Ted Flaggan and Rais Ali proceed on a Mission, and see Impressive Sights.
Two days after the events narrated in the last chapter, Mrs Langley, being seated on her favourite couch in the court under the small banana-tree, sent Zubby into the garden to command the attendance of Ted Flaggan. That worthy was gifted with a rare capacity for taking the initiative in all things, when permitted to do so, and had instituted himself in the consul’s mansion as assistant gardener, assistant cook and hostler, assistant footman and nurseryman, as well as general advice-giver and factotum, much to the amusement of all concerned, for he knew little of anything, but was extremely good-humoured, helpful, and apart from advice-giving—modest.
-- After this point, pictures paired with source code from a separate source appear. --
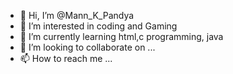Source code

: - 👋 Hi, I’m @Mann_K_Pandya
- 👀 I’m interested in coding and Gaming
- 🌱 I’m currently learning html,c programming, java
- 💞️ I’m looking to collaborate on ...
- 📫 How to reach me ...

<!---
Mannkp/Mannkp is a ✨ special ✨ repository because its `README.md` (this file) appears on your GitHub profile.
You can click the Preview link to take a look at your changes.
--->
“Flaggan,” said Mrs Langley, when the stout seaman appeared, hat in hand, “I want you to accompany our interpreter, Rais Ali, into town, to bring out a message from a gentleman named Sidi Omar. Ali himself has other duties to attend to, and cannot return till evening, so take particular note of the way, lest you should miss it in returning.”
“I will, ma’am,” replied Ted, with a forecastle bow, “Does Mister Ally onderstand English?”
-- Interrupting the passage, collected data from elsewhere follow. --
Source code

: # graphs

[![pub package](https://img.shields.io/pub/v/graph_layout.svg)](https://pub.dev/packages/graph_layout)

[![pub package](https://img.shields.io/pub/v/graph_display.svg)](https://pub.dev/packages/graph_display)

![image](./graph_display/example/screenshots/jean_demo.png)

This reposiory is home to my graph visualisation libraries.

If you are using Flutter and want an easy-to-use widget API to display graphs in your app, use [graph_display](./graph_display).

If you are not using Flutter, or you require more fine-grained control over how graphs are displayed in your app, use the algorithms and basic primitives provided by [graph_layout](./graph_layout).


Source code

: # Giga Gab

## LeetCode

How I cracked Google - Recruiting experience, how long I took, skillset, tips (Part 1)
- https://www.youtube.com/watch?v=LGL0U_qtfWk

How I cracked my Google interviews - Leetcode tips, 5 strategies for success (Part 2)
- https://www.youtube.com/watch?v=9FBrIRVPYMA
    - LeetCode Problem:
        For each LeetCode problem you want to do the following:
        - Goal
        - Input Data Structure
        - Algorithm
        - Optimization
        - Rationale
“Oh yes,” returned Mrs Langley, with a laugh. “I forgot that he was absent when you arrived. You will find that he understands all you say to him, though I’m not quite sure that you will understand all he says to you. Like some of the other Moors here, he has been in the British navy, and has acquired a knowledge of English. You’ll find him a pleasant companion, I doubt not. Be so good as to tell him that I wish to see him before he leaves.”
Obedient to the summons, Rais Ali quickly appeared. The interpreter was a stout, tall, dignified man of about thirty-five, with a great deal of self-assertion, and a dash of humour expressed in his countenance.
“Ali,” said Mrs Langley, “you are aware that Sidi Omar is to be married to-morrow. I have been invited to the wedding, but have stupidly forgotten the hour at which I was asked to see the bride dressed. Will you go to Sidi Omar, or some of his people, and find this out? Take the sailor, Mr Flaggan, with you, and send him back with the information as soon as possible.”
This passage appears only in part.